Is there a test for the FP flags thing (63a8aef)? That seems like it could use a test.

For the double/single issue, does it work to use the ufunc dtype= argument? Theoretically this ought to let the internal ufunc machinery make any necessary promotions one-buffer-at-a-time, which is nicer than copying entire arrays.

Owner

pv commented Apr 10, 2013

@njsmith: test_linalg.py:test_reduced_rank fails if the flags aren't cleared (for SVD, but not all of the routines). Not sure how to exactly best test that otherwise, as the issue is floating point errors (0/0 et al) inside LAPACK. Matrices full of inf cause those, but in that case LAPACK also signals a failure... I can't think of a way to directly test this.

The dtype keyword seems buggy for gufuncs, btw (gh-3222):

>>> import numpy as np
>>> a = np.array([[1.+2j,2+3j], [3+4j,4+5j]], dtype=np.cdouble)
>>> np.linalg._umath_linalg.eigvals(a, dtype=np.complex128)
__main__:1: DeprecationWarning: Implicitly casting between incompatible kinds. In a future numpy release, this will raise an error. Use casting="unsafe" if this is intentional.
__main__:1: ComplexWarning: Casting complex values to real discards the imaginary part
array([-0.37228132+0.j,  5.37228132+0.j])
>>> np.linalg._umath_linalg.eigvals(a)
array([-0.35670389-0.26307815j,  5.35670389+7.26307815j])
>>> b = np.array([[1.,2], [3,4]], dtype=np.float64)
>>> np.linalg._umath_linalg.eigvals(b, dtype=np.float64)
Traceback (most recent call last):
  File "<stdin>", line 1, in <module>
TypeError: No loop matching the specified signature was found for ufunc eigvals

The signature keyword however seems to work (but is much messier to use) --- does also that do the cast per-block?
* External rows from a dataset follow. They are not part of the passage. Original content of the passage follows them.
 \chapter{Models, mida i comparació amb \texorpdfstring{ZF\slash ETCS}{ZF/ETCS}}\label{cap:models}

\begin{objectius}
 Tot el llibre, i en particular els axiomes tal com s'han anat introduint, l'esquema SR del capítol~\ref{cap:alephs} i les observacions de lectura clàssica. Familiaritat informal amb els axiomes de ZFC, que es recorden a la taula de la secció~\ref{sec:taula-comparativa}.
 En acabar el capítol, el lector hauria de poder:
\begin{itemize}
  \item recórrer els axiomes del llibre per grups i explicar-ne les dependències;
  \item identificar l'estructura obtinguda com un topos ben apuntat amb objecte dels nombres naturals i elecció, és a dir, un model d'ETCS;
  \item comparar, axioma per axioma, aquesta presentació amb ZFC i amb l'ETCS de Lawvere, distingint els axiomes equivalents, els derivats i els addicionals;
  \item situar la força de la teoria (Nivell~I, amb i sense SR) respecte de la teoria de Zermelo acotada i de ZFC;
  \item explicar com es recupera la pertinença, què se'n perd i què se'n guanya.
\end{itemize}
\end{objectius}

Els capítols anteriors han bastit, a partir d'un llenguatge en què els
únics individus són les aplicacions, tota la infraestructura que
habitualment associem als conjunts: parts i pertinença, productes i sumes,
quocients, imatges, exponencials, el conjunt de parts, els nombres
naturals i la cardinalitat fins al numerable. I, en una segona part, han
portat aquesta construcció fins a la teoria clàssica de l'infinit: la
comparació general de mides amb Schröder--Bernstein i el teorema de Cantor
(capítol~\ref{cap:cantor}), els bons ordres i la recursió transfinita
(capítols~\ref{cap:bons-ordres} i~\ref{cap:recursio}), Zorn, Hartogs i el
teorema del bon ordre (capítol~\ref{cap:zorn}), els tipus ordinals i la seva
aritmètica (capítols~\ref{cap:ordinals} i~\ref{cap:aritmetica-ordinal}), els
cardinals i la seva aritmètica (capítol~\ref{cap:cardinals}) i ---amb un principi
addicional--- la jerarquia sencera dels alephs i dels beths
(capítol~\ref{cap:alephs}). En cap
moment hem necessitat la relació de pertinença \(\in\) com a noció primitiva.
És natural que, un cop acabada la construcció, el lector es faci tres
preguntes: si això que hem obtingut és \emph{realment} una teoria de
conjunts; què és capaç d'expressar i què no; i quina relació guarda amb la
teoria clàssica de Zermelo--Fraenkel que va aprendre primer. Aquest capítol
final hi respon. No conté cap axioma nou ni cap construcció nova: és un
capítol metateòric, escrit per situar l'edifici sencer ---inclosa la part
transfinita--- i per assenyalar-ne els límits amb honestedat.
I am not sure this change is needed, and may even been dangerous. The function nan_@TYPE@_matrix sets fp errors, so that it basically works as a way to detect the problems. It is highly unlikely that other errors are being raised by the FPU if Blas/Lapack is implemented properly.

The gufunc harness seems to clear the fp_errors before calling the kernel (Mark Wiebe pointed me to the code):
https://github.com/numpy/numpy/blob/master/numpy/core/src/umath/ufunc_object.c#L2068

Executes the kernel:
https://github.com/numpy/numpy/blob/master/numpy/core/src/umath/ufunc_object.c#L2090

And checks the errors:
https://github.com/numpy/numpy/blob/master/numpy/core/src/umath/ufunc_object.c#L2126

It may be dangerous, as the inner loop may be executed several times for a single python call, and using the code in this changes only the error in the last call will be taken into account, as a call with errors will clear any flag that might be present from a previous call before the harness checks the error condition.

Owner

pv replied Apr 11, 2013

It is required if we want to use the invalid FP flag for signalling LAPACK errors. This is not a hypotethical case, there are in fact input matrices even in Numpy's test suite that cause internal FP errors inside LAPACK.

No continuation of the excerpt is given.